>>>

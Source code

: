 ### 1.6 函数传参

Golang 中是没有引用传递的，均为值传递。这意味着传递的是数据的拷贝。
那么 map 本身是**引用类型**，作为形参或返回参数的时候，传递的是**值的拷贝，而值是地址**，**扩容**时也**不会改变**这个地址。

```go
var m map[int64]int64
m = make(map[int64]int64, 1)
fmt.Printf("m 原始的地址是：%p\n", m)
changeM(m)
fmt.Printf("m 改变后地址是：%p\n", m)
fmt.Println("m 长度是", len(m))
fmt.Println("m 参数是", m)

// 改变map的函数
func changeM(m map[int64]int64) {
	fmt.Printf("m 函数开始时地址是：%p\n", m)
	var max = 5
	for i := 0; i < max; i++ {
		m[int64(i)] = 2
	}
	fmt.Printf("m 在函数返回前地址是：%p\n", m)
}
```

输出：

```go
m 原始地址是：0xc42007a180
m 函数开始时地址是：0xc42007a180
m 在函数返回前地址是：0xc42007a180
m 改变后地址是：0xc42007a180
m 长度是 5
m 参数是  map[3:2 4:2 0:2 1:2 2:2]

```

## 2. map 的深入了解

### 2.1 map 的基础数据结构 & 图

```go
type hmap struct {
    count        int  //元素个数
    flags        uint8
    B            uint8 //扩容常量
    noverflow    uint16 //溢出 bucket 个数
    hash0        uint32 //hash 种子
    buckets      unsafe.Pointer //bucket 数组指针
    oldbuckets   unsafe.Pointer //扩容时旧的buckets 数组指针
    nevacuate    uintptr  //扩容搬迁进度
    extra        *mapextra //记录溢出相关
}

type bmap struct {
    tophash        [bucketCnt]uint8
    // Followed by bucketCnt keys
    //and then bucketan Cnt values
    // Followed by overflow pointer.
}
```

<<<

* _Work instruction_
Please transcribe the records in full, keeping every word as it is.

* _Finished task_
Source code

: ### 1.6 函数传参

Golang 中是没有引用传递的，均为值传递。这意味着传递的是数据的拷贝。
那么 map 本身是**引用类型**，作为形参或返回参数的时候，传递的是**值的拷贝，而值是地址**，**扩容**时也**不会改变**这个地址。

```go
var m map[int64]int64
m = make(map[int64]int64, 1)
fmt.Printf("m 原始的地址是：%p\n", m)
changeM(m)
fmt.Printf("m 改变后地址是：%p\n", m)
fmt.Println("m 长度是", len(m))
fmt.Println("m 参数是", m)

// 改变map的函数
func changeM(m map[int64]int64) {
	fmt.Printf("m 函数开始时地址是：%p\n", m)
	var max = 5
	for i := 0; i < max; i++ {
		m[int64(i)] = 2
	}
	fmt.Printf("m 在函数返回前地址是：%p\n", m)
}
```

输出：

```go
m 原始地址是：0xc42007a180
m 函数开始时地址是：0xc42007a180
m 在函数返回前地址是：0xc42007a180
m 改变后地址是：0xc42007a180
m 长度是 5
m 参数是  map[3:2 4:2 0:2 1:2 2:2]

```

## 2. map 的深入了解

### 2.1 map 的基础数据结构 & 图

```go
type hmap struct {
    count        int  //元素个数
    flags        uint8
    B            uint8 //扩容常量
    noverflow    uint16 //溢出 bucket 个数
    hash0        uint32 //hash 种子
    buckets      unsafe.Pointer //bucket 数组指针
    oldbuckets   unsafe.Pointer //扩容时旧的buckets 数组指针
    nevacuate    uintptr  //扩容搬迁进度
    extra        *mapextra //记录溢出相关
}

type bmap struct {
    tophash        [bucketCnt]uint8
    // Followed by bucketCnt keys
    //and then bucketan Cnt values
    // Followed by overflow pointer.
}
```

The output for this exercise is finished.